Page 54 - Geopolítica del Mundo Actual. Una Visión Multidisciplinar
P. 54

 GEOPOLÍTICA DEL MUNDO ACTUAL. UNA VISIÓN MULTIDISCIPLINAR: Cultura de Paz, Conflflictos, Educación y Derechos Humanos
  If the “Paradigm of Córdoba” remains highly relevant, it is because it continues to offer us useful guidelines for advancing the process of mutual accommodation and acceptance. As I have mentioned it previously, today, the central question facing Europe and the world is how to overcome their fear of Islam and to promote the “Paradigm of Córdoba” instead of the logic of reconquista. It goes without saying that this question is followed by a second question that is: how best Europe and the world can understand and accept the Islamic origins of modern Europe, as it emerged in this city through the work of philosophers like Ibn Rushd, while Muslims in Europe and around the world need to revise their perception of Islam by looking into its humanistic legacy.

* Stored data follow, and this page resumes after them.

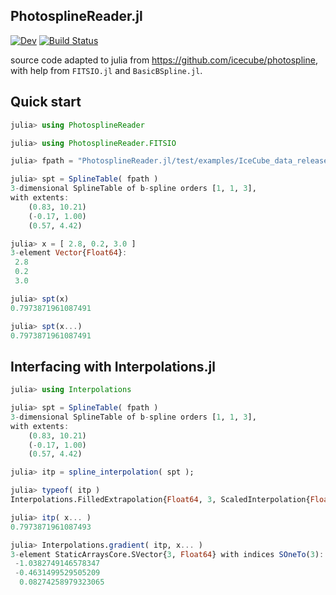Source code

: ## PhotosplineReader.jl

[![Dev](https://img.shields.io/badge/docs-dev-blue.svg)](https://kcarloni.github.io/PhotosplineReader.jl/dev)
[![Build Status](https://github.com/kcarloni/PhotosplineReader.jl/workflows/CI/badge.svg)](https://github.com/kcarloni/PhotosplineReader.jl/actions)

source code adapted to julia from https://github.com/icecube/photospline, with help from `FITSIO.jl` and `BasicBSpline.jl`.

## Quick start
```julia
julia> using PhotosplineReader

julia> using PhotosplineReader.FITSIO

julia> fpath = "PhotosplineReader.jl/test/examples/IceCube_data_release_202209013_kdes/E_dec_photospline_v006_3D.fits";

julia> spt = SplineTable( fpath )
3-dimensional SplineTable of b-spline orders [1, 1, 3],
with extents:
    (0.83, 10.21)
    (-0.17, 1.00)
    (0.57, 4.42)

julia> x = [ 2.8, 0.2, 3.0 ]
3-element Vector{Float64}:
 2.8
 0.2
 3.0

julia> spt(x)
0.7973871961087491

julia> spt(x...)
0.7973871961087491
```

## Interfacing with Interpolations.jl
```julia
julia> using Interpolations

julia> spt = SplineTable( fpath )
3-dimensional SplineTable of b-spline orders [1, 1, 3],
with extents:
    (0.83, 10.21)
    (-0.17, 1.00)
    (0.57, 4.42)

julia> itp = spline_interpolation( spt );

julia> typeof( itp )
Interpolations.FilledExtrapolation{Float64, 3, ScaledInterpolation{Float32, 3, Interpolations.BSplineInterpolation{Float32, 3, Array{Float32, 3}, Tuple{BSpline{Linear{Throw{OnGrid}}}, BSpline{Linear{Throw{OnGrid}}}, BSpline{Cubic{Line{OnGrid}}}}, Tuple{Base.Slice{UnitRange{Int64}}, Base.Slice{UnitRange{Int64}}, Base.Slice{UnitRange{Int64}}}}, Tuple{BSpline{Linear{Throw{OnGrid}}}, BSpline{Linear{Throw{OnGrid}}}, BSpline{Cubic{Line{OnGrid}}}}, Tuple{StepRangeLen{Float64, Base.TwicePrecision{Float64}, Base.TwicePrecision{Float64}, Int64}, StepRangeLen{Float64, Base.TwicePrecision{Float64}, Base.TwicePrecision{Float64}, Int64}, StepRangeLen{Float64, Base.TwicePrecision{Float64}, Base.TwicePrecision{Float64}, Int64}}}, Tuple{BSpline{Linear{Throw{OnGrid}}}, BSpline{Linear{Throw{OnGrid}}}, BSpline{Cubic{Line{OnGrid}}}}, Float64}

julia> itp( x... )
0.7973871961087493

julia> Interpolations.gradient( itp, x... )
3-element StaticArraysCore.SVector{3, Float64} with indices SOneTo(3):
 -1.0382749146578347
 -0.4631499529505209
  0.08274258979323065
```
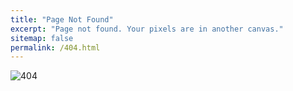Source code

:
 ```yaml
---
title: "Page Not Found"
excerpt: "Page not found. Your pixels are in another canvas."
sitemap: false
permalink: /404.html
---
```


![404](https://harnusek.github.io/images/Page-Not-Found.jpg)

<script type="text/javascript">
  var GOOG_FIXURL_LANG = 'en';
  var GOOG_FIXURL_SITE = '{{ site.url }}'
</script>
<script type="text/javascript"
  src="//linkhelp.clients.google.com/tbproxy/lh/wm/fixurl.js">
</script>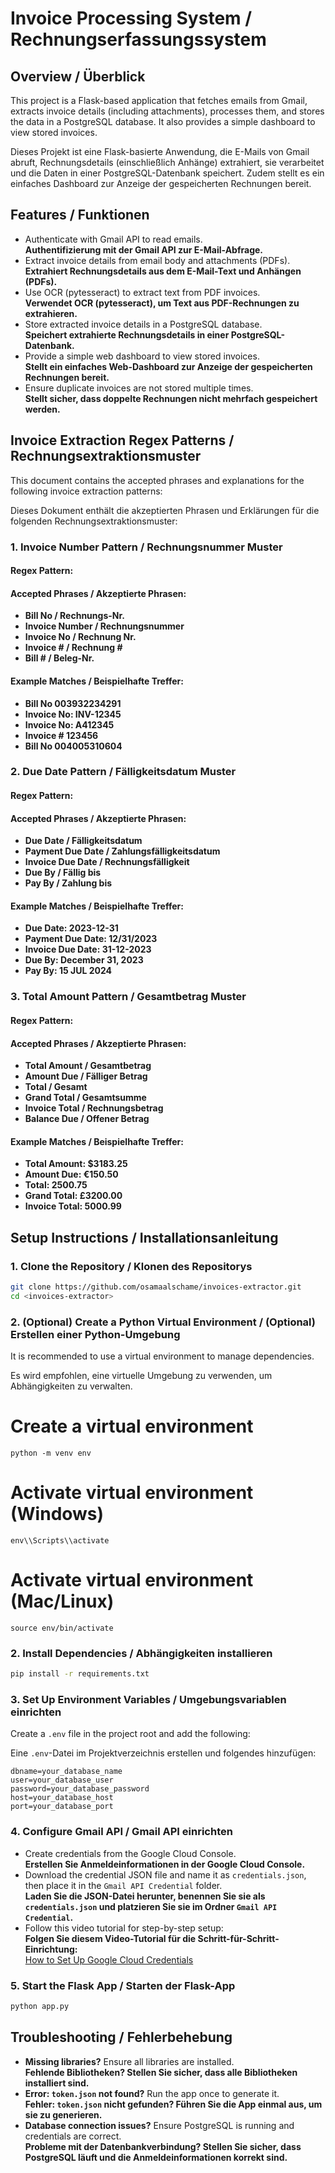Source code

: 
# Invoice Processing System / Rechnungserfassungssystem

## Overview / Überblick

This project is a Flask-based application that fetches emails from Gmail, extracts invoice details (including attachments), processes them, and stores the data in a PostgreSQL database. It also provides a simple dashboard to view stored invoices.

Dieses Projekt ist eine Flask-basierte Anwendung, die E-Mails von Gmail abruft, Rechnungsdetails (einschließlich Anhänge) extrahiert, sie verarbeitet und die Daten in einer PostgreSQL-Datenbank speichert. Zudem stellt es ein einfaches Dashboard zur Anzeige der gespeicherten Rechnungen bereit.

## Features / Funktionen

- Authenticate with Gmail API to read emails.  
  **Authentifizierung mit der Gmail API zur E-Mail-Abfrage.**
- Extract invoice details from email body and attachments (PDFs).  
  **Extrahiert Rechnungsdetails aus dem E-Mail-Text und Anhängen (PDFs).**
- Use OCR (pytesseract) to extract text from PDF invoices.  
  **Verwendet OCR (pytesseract), um Text aus PDF-Rechnungen zu extrahieren.**
- Store extracted invoice details in a PostgreSQL database.  
  **Speichert extrahierte Rechnungsdetails in einer PostgreSQL-Datenbank.**
- Provide a simple web dashboard to view stored invoices.  
  **Stellt ein einfaches Web-Dashboard zur Anzeige der gespeicherten Rechnungen bereit.**
- Ensure duplicate invoices are not stored multiple times.  
  **Stellt sicher, dass doppelte Rechnungen nicht mehrfach gespeichert werden.**

## Invoice Extraction Regex Patterns / Rechnungsextraktionsmuster

This document contains the accepted phrases and explanations for the following invoice extraction patterns:

Dieses Dokument enthält die akzeptierten Phrasen und Erklärungen für die folgenden Rechnungsextraktionsmuster:

### 1. Invoice Number Pattern / Rechnungsnummer Muster

#### Regex Pattern:


#### Accepted Phrases / Akzeptierte Phrasen:
- **Bill No / Rechnungs-Nr.**  
- **Invoice Number / Rechnungsnummer**  
- **Invoice No / Rechnung Nr.**  
- **Invoice # / Rechnung #**  
- **Bill # / Beleg-Nr.**  

#### Example Matches / Beispielhafte Treffer:
- **Bill No 003932234291**  
- **Invoice No: INV-12345**  
- **Invoice No: A412345**  
- **Invoice # 123456**  
- **Bill No 004005310604**  

### 2. Due Date Pattern / Fälligkeitsdatum Muster

#### Regex Pattern:

#### Accepted Phrases / Akzeptierte Phrasen:
- **Due Date / Fälligkeitsdatum**  
- **Payment Due Date / Zahlungsfälligkeitsdatum**  
- **Invoice Due Date / Rechnungsfälligkeit**  
- **Due By / Fällig bis**  
- **Pay By / Zahlung bis**  

#### Example Matches / Beispielhafte Treffer:
- **Due Date: 2023-12-31**  
- **Payment Due Date: 12/31/2023**  
- **Invoice Due Date: 31-12-2023**  
- **Due By: December 31, 2023**  
- **Pay By: 15 JUL 2024**  

### 3. Total Amount Pattern / Gesamtbetrag Muster

#### Regex Pattern:


#### Accepted Phrases / Akzeptierte Phrasen:
- **Total Amount / Gesamtbetrag**  
- **Amount Due / Fälliger Betrag**  
- **Total / Gesamt**  
- **Grand Total / Gesamtsumme**  
- **Invoice Total / Rechnungsbetrag**  
- **Balance Due / Offener Betrag**  

#### Example Matches / Beispielhafte Treffer:
- **Total Amount: $3183.25**  
- **Amount Due: €150.50**  
- **Total: 2500.75**  
- **Grand Total: £3200.00**  
- **Invoice Total: 5000.99**  

## Setup Instructions / Installationsanleitung

### 1. Clone the Repository / Klonen des Repositorys

```bash
git clone https://github.com/osamaalschame/invoices-extractor.git
cd <invoices-extractor>
```

### 2. (Optional) Create a Python Virtual Environment / (Optional) Erstellen einer Python-Umgebung
It is recommended to use a virtual environment to manage dependencies.

Es wird empfohlen, eine virtuelle Umgebung zu verwenden, um Abhängigkeiten zu verwalten.

# Create a virtual environment
```
python -m venv env
```

# Activate virtual environment (Windows)
```
env\\Scripts\\activate

```

# Activate virtual environment (Mac/Linux)
```
source env/bin/activate

```

### 2. Install Dependencies / Abhängigkeiten installieren

```bash
pip install -r requirements.txt
```

### 3. Set Up Environment Variables / Umgebungsvariablen einrichten

Create a `.env` file in the project root and add the following:

Eine `.env`-Datei im Projektverzeichnis erstellen und folgendes hinzufügen:

```env
dbname=your_database_name
user=your_database_user
password=your_database_password
host=your_database_host
port=your_database_port
```

### 4. Configure Gmail API / Gmail API einrichten

- Create credentials from the Google Cloud Console.  
  **Erstellen Sie Anmeldeinformationen in der Google Cloud Console.**  
- Download the credential JSON file and name it as `credentials.json`, then place it in the `Gmail API Credential` folder.  
  **Laden Sie die JSON-Datei herunter, benennen Sie sie als `credentials.json` und platzieren Sie sie im Ordner `Gmail API Credential`.**  
- Follow this video tutorial for step-by-step setup:  
  **Folgen Sie diesem Video-Tutorial für die Schritt-für-Schritt-Einrichtung:**  
  [How to Set Up Google Cloud Credentials](https://www.youtube.com/watch?v=1Ua0Eplg75M&ab_channel=OutrightSystems) 

### 5. Start the Flask App / Starten der Flask-App

```bash
python app.py
```

## Troubleshooting / Fehlerbehebung

- **Missing libraries?** Ensure all libraries are installed.  
  **Fehlende Bibliotheken? Stellen Sie sicher, dass alle Bibliotheken installiert sind.**  
- **Error: `token.json` not found?** Run the app once to generate it.  
  **Fehler: `token.json` nicht gefunden? Führen Sie die App einmal aus, um sie zu generieren.**  
- **Database connection issues?** Ensure PostgreSQL is running and credentials are correct.  
  **Probleme mit der Datenbankverbindung? Stellen Sie sicher, dass PostgreSQL läuft und die Anmeldeinformationen korrekt sind.**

Let me insist on the fact that the reductive essentialist view of Islamic heritage, which is typical of both orientalist and fundamentalist attitudes, runs contrary to Córdoba’s humanistic heritage. Rethinking humanist and nonviolent Islam today is a task much more urgent and significant than all the discussions on Islamic revivalism and on this the Andalusian experience of “Convivencia” is of a great importance. As you know, the notion of “Convicencia” was invented by Spanish historians to describe Christians, Jews, and Muslims living together more or less peacefully in medieval Christian Spain. But the concept, if not the word itself, has equally been applied to Jewish-Muslim coexistence in the medieval Arabic-speaking Islamic world. It is true that the Andalusian “Convivencia” had certain limits in its practice of a communal harmony, but it is also true that under the Ummayad rule of Spain, Jews lived in peace among the Muslims and attained an influence in Muslim courts and Muslim intellectual circles.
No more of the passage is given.